INFORMATION GIVEN:
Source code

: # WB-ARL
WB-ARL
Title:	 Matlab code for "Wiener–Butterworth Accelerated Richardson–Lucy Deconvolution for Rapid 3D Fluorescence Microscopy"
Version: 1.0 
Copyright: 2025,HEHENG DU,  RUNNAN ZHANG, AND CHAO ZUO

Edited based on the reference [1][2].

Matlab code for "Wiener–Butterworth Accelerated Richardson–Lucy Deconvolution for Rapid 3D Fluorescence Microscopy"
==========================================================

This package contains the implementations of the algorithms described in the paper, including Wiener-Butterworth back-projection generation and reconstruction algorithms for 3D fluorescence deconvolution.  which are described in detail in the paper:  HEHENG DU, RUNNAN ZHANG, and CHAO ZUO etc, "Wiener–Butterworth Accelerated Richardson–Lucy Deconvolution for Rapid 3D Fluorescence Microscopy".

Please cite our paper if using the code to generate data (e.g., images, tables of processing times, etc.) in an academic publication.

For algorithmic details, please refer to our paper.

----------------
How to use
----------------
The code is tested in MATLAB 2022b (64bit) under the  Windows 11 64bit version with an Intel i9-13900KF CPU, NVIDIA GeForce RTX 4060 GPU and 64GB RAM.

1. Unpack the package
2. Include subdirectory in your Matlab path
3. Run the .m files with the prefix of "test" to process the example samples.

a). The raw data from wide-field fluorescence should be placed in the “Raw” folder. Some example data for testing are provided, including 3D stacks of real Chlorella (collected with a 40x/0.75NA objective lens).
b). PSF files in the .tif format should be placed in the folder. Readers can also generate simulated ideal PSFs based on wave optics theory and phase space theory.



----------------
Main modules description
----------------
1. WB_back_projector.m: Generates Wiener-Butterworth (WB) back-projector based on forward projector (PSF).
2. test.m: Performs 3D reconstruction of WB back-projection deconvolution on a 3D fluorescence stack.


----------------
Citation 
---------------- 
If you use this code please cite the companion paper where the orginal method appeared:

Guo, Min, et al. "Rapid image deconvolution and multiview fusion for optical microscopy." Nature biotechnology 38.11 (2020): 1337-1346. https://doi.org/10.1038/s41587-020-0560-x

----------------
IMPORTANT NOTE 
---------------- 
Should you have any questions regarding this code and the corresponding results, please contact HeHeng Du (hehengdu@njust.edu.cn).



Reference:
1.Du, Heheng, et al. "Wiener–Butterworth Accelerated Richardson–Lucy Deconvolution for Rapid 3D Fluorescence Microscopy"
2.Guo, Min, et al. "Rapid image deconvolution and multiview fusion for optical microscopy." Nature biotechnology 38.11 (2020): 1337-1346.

EXERCISE:
Repeat the material above in full, exactly as it stands.

WRITTEN ANSWER:
Source code

: # WB-ARL
WB-ARL
Title:	 Matlab code for "Wiener–Butterworth Accelerated Richardson–Lucy Deconvolution for Rapid 3D Fluorescence Microscopy"
Version: 1.0 
Copyright: 2025,HEHENG DU,  RUNNAN ZHANG, AND CHAO ZUO

Edited based on the reference [1][2].

Matlab code for "Wiener–Butterworth Accelerated Richardson–Lucy Deconvolution for Rapid 3D Fluorescence Microscopy"
==========================================================

This package contains the implementations of the algorithms described in the paper, including Wiener-Butterworth back-projection generation and reconstruction algorithms for 3D fluorescence deconvolution.  which are described in detail in the paper:  HEHENG DU, RUNNAN ZHANG, and CHAO ZUO etc, "Wiener–Butterworth Accelerated Richardson–Lucy Deconvolution for Rapid 3D Fluorescence Microscopy".

Please cite our paper if using the code to generate data (e.g., images, tables of processing times, etc.) in an academic publication.

For algorithmic details, please refer to our paper.

----------------
How to use
----------------
The code is tested in MATLAB 2022b (64bit) under the  Windows 11 64bit version with an Intel i9-13900KF CPU, NVIDIA GeForce RTX 4060 GPU and 64GB RAM.

1. Unpack the package
2. Include subdirectory in your Matlab path
3. Run the .m files with the prefix of "test" to process the example samples.

a). The raw data from wide-field fluorescence should be placed in the “Raw” folder. Some example data for testing are provided, including 3D stacks of real Chlorella (collected with a 40x/0.75NA objective lens).
b). PSF files in the .tif format should be placed in the folder. Readers can also generate simulated ideal PSFs based on wave optics theory and phase space theory.



----------------
Main modules description
----------------
1. WB_back_projector.m: Generates Wiener-Butterworth (WB) back-projector based on forward projector (PSF).
2. test.m: Performs 3D reconstruction of WB back-projection deconvolution on a 3D fluorescence stack.


----------------
Citation 
---------------- 
If you use this code please cite the companion paper where the orginal method appeared:

Guo, Min, et al. "Rapid image deconvolution and multiview fusion for optical microscopy." Nature biotechnology 38.11 (2020): 1337-1346. https://doi.org/10.1038/s41587-020-0560-x

----------------
IMPORTANT NOTE 
---------------- 
Should you have any questions regarding this code and the corresponding results, please contact HeHeng Du (hehengdu@njust.edu.cn).



Reference:
1.Du, Heheng, et al. "Wiener–Butterworth Accelerated Richardson–Lucy Deconvolution for Rapid 3D Fluorescence Microscopy"
2.Guo, Min, et al. "Rapid image deconvolution and multiview fusion for optical microscopy." Nature biotechnology 38.11 (2020): 1337-1346.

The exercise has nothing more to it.